- **Action item**
Scan the records below. List lines holding "recent".

- **Data records**
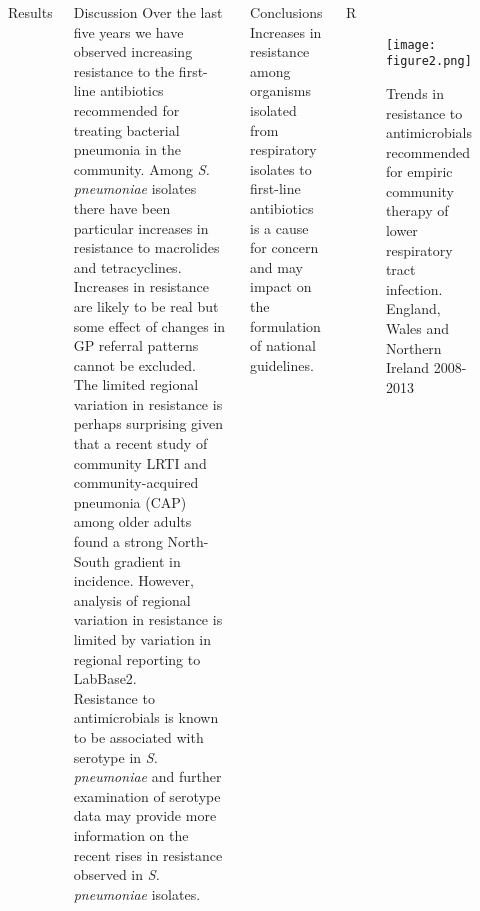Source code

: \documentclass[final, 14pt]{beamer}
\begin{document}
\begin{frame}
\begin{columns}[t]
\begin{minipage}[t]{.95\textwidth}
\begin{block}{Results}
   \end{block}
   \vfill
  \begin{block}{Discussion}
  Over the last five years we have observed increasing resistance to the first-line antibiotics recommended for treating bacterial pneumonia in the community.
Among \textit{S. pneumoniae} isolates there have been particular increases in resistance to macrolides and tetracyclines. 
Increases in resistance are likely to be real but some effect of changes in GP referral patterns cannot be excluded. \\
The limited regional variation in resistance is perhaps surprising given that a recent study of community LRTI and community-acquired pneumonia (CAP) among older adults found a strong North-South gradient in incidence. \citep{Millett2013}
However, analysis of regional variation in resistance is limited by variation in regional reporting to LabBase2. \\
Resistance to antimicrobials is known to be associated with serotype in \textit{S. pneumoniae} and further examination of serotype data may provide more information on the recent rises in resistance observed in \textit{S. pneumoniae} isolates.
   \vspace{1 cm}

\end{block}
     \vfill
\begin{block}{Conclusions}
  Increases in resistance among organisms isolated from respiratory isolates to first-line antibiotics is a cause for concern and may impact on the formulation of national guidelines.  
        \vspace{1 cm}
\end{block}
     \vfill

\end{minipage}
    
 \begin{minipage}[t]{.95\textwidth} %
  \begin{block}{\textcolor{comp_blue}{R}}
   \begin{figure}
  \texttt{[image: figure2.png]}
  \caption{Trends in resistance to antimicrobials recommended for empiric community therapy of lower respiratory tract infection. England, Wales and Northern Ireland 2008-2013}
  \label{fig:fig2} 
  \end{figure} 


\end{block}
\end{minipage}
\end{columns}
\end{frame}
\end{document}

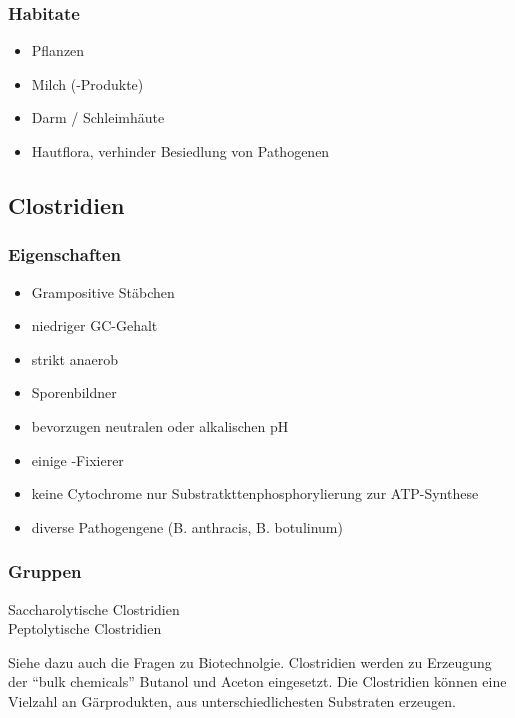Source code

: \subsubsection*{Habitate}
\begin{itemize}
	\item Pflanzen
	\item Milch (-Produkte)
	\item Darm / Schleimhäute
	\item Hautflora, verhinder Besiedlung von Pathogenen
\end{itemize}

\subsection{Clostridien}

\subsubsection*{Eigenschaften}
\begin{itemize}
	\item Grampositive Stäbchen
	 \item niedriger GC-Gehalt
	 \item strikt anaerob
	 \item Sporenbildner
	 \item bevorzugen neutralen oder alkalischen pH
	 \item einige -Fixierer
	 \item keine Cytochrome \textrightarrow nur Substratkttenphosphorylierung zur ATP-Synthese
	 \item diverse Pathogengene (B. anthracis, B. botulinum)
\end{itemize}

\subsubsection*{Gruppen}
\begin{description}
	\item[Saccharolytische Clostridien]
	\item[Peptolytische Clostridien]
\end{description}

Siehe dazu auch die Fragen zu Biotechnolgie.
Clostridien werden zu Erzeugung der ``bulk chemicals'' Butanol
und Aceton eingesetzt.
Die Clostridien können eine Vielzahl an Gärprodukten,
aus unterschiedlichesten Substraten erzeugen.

- **Output below**
The limited regional variation in resistance is perhaps surprising given that a recent study of community LRTI and community-acquired pneumonia (CAP) among older adults found a strong North-South gradient in incidence. \citep{Millett2013}
Resistance to antimicrobials is known to be associated with serotype in \textit{S. pneumoniae} and further examination of serotype data may provide more information on the recent rises in resistance observed in \textit{S. pneumoniae} isolates.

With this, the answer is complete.